What needs to be done
Please work out how many lines in the entries contain "이전으로", then give that number with nothing added.

Dataset records
== Segment start ==

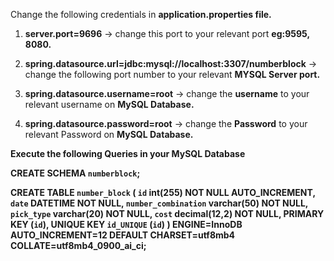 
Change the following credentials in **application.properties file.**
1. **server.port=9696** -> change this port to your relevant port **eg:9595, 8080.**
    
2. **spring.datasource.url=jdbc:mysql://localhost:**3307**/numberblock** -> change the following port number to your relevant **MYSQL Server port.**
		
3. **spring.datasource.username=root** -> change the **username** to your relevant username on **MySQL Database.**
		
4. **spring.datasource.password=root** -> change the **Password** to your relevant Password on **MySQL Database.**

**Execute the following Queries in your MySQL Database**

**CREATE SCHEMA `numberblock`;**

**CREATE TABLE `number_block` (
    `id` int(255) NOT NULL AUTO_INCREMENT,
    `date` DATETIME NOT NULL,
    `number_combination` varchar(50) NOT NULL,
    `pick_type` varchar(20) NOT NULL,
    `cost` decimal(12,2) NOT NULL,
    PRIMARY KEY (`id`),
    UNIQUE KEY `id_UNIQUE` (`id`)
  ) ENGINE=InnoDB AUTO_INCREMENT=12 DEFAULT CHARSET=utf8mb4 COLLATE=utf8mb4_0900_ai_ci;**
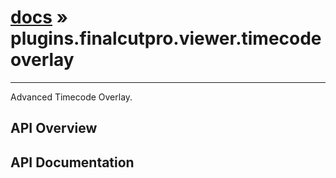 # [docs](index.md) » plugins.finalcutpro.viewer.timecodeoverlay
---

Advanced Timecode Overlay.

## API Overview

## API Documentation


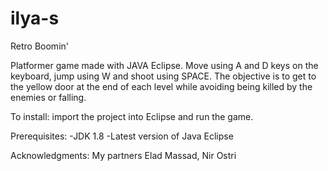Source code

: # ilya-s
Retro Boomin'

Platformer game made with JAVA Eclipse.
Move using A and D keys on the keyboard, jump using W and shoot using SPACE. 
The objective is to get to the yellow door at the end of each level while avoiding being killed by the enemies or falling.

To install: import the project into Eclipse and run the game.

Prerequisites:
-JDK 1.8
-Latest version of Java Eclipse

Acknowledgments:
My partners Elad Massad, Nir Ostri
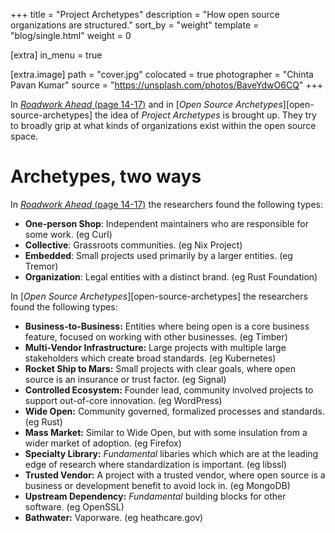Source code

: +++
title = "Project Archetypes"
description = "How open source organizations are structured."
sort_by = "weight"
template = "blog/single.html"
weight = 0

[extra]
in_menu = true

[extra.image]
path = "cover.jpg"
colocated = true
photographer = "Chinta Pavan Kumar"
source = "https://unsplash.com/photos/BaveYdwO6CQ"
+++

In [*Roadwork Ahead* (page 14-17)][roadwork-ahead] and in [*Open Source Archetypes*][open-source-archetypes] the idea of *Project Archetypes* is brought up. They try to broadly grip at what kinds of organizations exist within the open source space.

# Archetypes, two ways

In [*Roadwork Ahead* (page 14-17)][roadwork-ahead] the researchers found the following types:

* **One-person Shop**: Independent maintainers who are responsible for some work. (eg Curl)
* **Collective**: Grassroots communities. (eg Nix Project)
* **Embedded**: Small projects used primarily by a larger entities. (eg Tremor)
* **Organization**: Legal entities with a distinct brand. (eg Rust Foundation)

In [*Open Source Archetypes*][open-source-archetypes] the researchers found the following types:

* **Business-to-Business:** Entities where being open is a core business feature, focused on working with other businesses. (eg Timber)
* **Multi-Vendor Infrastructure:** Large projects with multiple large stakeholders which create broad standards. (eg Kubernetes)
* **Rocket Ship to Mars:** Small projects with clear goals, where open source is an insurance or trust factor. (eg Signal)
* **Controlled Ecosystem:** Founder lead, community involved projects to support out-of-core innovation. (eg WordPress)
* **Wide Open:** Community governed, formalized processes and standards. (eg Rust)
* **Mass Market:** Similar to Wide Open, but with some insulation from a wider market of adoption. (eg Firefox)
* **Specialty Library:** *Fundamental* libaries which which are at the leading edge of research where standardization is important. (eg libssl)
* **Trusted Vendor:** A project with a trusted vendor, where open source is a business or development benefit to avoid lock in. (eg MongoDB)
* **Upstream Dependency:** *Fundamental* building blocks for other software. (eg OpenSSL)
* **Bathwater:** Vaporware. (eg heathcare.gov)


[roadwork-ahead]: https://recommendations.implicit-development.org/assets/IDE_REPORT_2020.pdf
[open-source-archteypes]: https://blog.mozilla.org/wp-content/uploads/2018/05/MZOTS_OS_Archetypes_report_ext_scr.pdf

== Segment end ==
== Segment start ==

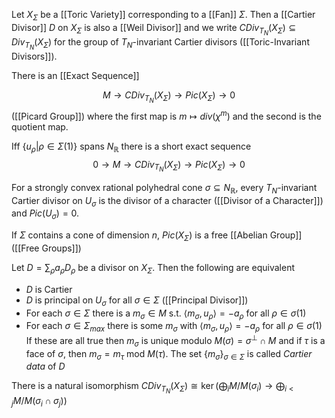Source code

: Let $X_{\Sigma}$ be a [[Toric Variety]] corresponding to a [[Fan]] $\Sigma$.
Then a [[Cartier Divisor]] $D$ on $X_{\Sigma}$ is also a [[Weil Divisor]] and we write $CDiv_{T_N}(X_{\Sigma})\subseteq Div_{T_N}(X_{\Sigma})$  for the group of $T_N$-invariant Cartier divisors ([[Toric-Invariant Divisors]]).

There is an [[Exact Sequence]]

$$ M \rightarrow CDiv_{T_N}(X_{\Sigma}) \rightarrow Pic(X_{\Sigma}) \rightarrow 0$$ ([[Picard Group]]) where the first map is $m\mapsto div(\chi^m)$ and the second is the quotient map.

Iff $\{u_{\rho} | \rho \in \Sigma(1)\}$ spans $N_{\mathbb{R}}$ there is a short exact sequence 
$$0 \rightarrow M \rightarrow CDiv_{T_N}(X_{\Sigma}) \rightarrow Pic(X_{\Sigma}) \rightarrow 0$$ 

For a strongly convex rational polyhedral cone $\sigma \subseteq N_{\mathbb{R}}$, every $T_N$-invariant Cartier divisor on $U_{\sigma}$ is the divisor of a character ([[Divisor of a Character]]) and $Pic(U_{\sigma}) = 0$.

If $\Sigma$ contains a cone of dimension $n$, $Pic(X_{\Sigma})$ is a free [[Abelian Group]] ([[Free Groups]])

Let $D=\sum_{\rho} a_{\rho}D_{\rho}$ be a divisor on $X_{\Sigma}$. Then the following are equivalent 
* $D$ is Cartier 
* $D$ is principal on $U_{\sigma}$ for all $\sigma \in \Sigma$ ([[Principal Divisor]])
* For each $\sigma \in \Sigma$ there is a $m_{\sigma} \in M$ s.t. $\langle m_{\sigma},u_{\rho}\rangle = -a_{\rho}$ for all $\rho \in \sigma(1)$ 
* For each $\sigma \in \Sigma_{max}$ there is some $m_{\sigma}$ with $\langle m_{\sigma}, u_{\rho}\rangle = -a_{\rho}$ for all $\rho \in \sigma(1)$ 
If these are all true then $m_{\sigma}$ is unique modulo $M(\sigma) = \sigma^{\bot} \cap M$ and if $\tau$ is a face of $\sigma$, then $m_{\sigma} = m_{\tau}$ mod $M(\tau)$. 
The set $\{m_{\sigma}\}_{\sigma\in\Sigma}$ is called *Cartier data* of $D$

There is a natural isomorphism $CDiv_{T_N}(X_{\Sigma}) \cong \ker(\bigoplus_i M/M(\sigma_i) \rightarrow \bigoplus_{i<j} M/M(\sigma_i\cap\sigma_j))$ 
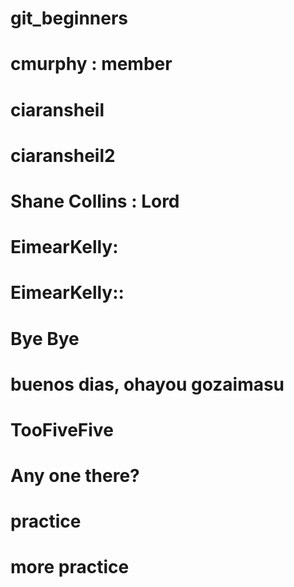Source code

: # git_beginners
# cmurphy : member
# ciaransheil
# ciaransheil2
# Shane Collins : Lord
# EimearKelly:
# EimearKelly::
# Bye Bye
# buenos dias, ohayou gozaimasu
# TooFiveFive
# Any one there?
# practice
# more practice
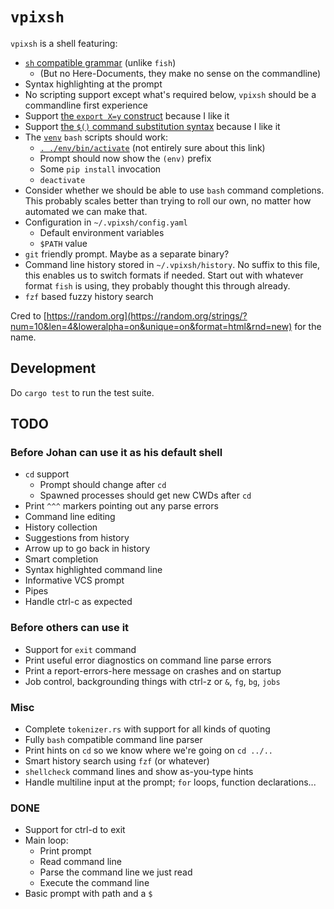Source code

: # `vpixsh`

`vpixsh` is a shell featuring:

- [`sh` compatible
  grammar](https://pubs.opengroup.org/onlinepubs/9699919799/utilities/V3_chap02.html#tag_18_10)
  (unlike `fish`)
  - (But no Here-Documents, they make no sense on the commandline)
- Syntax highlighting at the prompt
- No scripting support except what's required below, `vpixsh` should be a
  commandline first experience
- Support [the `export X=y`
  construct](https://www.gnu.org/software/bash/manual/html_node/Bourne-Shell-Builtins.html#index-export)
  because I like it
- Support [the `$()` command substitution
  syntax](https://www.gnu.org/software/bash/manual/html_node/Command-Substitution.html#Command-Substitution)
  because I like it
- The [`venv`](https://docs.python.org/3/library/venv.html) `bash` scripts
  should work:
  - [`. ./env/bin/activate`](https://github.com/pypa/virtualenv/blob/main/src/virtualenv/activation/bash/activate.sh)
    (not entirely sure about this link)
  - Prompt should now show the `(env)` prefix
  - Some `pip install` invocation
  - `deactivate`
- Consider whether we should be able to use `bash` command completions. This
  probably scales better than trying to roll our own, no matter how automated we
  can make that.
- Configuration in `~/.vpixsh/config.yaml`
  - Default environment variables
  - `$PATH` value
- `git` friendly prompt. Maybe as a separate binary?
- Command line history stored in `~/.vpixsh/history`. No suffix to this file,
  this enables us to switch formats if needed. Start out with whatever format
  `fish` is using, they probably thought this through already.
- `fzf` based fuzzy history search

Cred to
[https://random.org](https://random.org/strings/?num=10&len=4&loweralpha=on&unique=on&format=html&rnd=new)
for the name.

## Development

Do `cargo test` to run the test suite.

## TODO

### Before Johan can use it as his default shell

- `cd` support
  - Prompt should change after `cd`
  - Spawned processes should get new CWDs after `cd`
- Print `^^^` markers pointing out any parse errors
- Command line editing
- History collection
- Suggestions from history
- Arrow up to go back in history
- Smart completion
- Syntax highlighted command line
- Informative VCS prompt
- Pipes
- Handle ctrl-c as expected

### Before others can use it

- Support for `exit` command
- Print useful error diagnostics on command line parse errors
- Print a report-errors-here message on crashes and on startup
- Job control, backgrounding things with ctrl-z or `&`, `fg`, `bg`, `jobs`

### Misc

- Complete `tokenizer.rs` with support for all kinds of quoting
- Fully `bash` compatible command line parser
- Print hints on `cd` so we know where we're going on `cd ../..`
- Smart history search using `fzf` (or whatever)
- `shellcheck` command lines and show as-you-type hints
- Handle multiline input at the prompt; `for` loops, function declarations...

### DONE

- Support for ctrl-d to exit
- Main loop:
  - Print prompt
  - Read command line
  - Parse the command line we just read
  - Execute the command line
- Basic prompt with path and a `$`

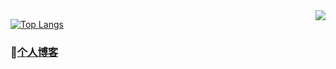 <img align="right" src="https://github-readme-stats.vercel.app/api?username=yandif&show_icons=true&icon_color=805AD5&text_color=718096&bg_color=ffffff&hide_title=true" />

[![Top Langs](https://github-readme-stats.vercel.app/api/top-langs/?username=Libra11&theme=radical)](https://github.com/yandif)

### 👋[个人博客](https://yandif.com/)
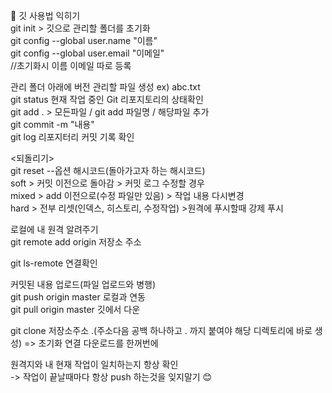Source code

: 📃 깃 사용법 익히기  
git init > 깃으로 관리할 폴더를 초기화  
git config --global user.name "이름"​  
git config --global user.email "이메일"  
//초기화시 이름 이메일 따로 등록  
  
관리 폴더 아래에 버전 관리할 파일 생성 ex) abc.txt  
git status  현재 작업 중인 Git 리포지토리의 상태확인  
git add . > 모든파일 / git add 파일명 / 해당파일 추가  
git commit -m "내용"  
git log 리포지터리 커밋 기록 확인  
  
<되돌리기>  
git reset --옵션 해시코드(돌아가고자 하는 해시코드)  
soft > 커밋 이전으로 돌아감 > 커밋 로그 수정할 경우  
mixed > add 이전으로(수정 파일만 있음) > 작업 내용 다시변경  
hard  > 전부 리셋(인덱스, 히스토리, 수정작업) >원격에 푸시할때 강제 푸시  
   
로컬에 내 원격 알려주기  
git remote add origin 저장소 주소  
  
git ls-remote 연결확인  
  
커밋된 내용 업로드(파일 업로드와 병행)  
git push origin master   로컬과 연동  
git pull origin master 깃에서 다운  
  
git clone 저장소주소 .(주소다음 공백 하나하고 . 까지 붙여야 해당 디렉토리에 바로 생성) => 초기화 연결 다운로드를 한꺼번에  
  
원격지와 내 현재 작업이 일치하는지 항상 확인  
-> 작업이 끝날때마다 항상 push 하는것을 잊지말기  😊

== Segment end ==

Your solution
2